Your goal
Filter the records, keeping every line that has the string "begin".

Source information
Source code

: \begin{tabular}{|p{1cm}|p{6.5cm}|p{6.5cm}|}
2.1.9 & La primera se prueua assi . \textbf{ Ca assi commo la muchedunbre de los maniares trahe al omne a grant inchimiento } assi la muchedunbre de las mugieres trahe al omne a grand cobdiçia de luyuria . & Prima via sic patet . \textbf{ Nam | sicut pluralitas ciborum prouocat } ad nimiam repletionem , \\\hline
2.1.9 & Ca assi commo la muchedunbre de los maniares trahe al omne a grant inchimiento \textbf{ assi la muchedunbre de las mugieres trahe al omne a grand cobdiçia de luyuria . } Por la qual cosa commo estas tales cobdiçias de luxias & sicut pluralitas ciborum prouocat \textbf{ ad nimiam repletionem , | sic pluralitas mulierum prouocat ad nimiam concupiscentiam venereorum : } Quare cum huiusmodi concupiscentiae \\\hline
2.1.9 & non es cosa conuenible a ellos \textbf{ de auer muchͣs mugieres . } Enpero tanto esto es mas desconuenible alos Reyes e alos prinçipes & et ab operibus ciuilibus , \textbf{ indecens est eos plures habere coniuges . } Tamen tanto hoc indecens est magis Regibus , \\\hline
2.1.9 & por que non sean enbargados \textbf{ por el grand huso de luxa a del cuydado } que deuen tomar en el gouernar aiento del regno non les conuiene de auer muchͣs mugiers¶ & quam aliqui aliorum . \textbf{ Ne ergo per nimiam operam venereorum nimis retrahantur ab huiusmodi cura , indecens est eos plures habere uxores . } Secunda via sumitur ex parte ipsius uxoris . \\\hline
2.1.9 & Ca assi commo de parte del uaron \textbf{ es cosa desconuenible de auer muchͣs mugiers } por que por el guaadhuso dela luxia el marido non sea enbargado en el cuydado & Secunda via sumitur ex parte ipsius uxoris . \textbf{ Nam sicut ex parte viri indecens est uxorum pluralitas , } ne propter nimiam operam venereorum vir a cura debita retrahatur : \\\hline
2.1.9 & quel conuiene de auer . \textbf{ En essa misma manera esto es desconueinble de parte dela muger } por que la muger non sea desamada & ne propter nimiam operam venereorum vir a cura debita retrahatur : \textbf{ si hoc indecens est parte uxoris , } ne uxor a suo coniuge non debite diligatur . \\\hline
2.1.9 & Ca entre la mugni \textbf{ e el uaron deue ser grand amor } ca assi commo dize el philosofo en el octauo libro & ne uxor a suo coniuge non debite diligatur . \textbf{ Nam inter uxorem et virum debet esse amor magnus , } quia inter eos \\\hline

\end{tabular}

...

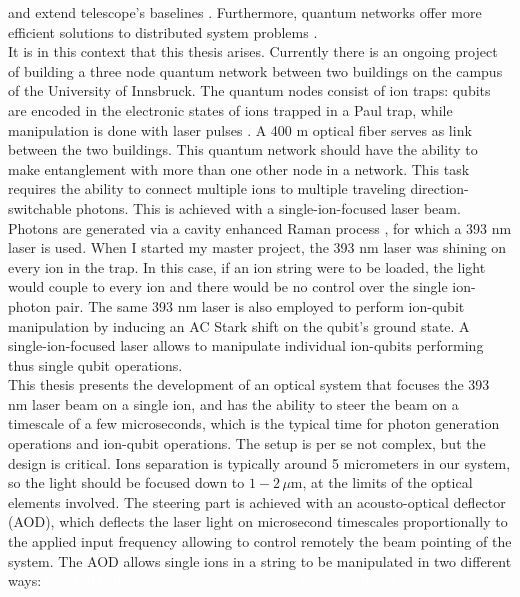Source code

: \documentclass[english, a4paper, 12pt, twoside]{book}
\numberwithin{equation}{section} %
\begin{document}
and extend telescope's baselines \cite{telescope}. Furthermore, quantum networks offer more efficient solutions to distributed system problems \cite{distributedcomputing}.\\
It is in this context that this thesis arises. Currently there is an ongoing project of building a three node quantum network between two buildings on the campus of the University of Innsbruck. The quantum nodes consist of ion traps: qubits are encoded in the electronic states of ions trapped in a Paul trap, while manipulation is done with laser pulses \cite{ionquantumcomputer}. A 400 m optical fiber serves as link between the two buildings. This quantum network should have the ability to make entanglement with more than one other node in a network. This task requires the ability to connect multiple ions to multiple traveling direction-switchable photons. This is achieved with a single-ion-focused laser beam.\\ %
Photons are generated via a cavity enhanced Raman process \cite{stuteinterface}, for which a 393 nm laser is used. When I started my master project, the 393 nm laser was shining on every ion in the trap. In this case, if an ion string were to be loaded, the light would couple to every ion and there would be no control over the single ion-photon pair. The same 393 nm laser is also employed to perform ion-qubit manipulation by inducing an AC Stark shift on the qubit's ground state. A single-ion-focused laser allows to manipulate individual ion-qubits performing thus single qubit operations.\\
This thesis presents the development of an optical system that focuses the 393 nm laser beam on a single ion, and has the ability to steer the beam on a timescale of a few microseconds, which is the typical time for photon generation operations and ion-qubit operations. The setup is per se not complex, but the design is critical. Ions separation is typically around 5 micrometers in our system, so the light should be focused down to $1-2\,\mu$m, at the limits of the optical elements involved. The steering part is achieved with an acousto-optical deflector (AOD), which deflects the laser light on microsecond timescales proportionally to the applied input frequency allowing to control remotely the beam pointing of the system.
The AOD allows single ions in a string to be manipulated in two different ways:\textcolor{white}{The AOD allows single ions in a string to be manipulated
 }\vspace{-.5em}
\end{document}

Finished exercise
: \begin{tabular}{|p{1cm}|p{6.5cm}|p{6.5cm}|}
\begin{document}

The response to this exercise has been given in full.